Road Safety is a 1957 Australian television series aired on GTV-9 in Melbourne. Each episode aired in a 10-minute time-slot on Mondays. Like most early Australian series, it aired in a single city only.

In the series, constable Pat Ryan gave "points on road safety, courtesy and rules".

A TV schedule from March 1957 shows the series at 7:50PM, following a Roy Rogers film and followed by Jack Davey's game show Give it a Go, and aired against Disneyland on HSV-7 and the 1954 version of Sherlock Holmes on ABV-2. GTV-9's other locally produced programming on that day were The Happy Show (a children's series that later became The Tarax Show), news, and the popular Professor Browne's Study segment.

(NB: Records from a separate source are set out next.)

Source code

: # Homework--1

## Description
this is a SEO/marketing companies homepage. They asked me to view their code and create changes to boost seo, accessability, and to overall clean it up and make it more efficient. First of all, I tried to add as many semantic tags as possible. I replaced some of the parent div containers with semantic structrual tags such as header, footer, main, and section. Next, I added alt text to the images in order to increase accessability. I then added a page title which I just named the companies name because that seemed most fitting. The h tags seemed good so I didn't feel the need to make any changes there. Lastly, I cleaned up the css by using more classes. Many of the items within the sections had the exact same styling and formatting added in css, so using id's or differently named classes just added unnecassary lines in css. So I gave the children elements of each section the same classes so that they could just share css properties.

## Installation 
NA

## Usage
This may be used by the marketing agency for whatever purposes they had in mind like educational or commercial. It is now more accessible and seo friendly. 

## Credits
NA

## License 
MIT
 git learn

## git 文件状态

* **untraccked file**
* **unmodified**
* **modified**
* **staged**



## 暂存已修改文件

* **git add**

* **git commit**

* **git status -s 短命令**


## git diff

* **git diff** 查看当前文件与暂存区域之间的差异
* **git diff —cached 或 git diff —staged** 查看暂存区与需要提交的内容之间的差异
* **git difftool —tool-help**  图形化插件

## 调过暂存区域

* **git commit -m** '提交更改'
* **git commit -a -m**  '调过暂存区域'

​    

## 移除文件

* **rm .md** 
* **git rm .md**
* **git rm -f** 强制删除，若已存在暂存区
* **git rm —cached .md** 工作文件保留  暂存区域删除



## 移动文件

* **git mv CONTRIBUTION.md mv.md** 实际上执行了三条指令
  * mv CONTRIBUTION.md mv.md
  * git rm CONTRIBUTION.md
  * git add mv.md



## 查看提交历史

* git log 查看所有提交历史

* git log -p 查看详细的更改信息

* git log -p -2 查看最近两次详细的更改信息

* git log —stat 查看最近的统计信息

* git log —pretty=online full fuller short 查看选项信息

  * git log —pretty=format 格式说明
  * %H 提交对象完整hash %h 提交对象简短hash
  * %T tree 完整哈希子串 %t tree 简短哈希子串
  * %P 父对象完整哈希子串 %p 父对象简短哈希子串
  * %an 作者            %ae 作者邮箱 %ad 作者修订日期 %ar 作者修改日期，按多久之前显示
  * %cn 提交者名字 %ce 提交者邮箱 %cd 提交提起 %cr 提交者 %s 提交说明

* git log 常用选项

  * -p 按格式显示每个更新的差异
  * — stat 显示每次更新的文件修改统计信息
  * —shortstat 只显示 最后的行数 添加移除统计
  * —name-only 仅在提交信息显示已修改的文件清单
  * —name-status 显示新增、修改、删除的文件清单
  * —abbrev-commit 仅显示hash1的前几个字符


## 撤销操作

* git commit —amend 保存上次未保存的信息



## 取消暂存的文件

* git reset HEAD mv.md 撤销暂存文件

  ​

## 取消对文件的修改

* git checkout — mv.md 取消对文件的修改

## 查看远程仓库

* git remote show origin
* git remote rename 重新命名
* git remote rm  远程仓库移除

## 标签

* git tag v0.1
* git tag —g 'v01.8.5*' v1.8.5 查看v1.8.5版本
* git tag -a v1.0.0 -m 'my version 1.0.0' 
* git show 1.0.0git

Though the series is extremely obscure, it represents an early experiment in programming by GTV-9, as the station tried to determine what kind of programming would appeal to viewers. Most 1957 Australian series were fairly short-lived, as stations tried out different formats to see which worked.

The series was later replaced on the schedule by another 10-minute segment, Football Survey.

Although the rather primitive kinescope recording technology existed, none of the episodes are known to survive.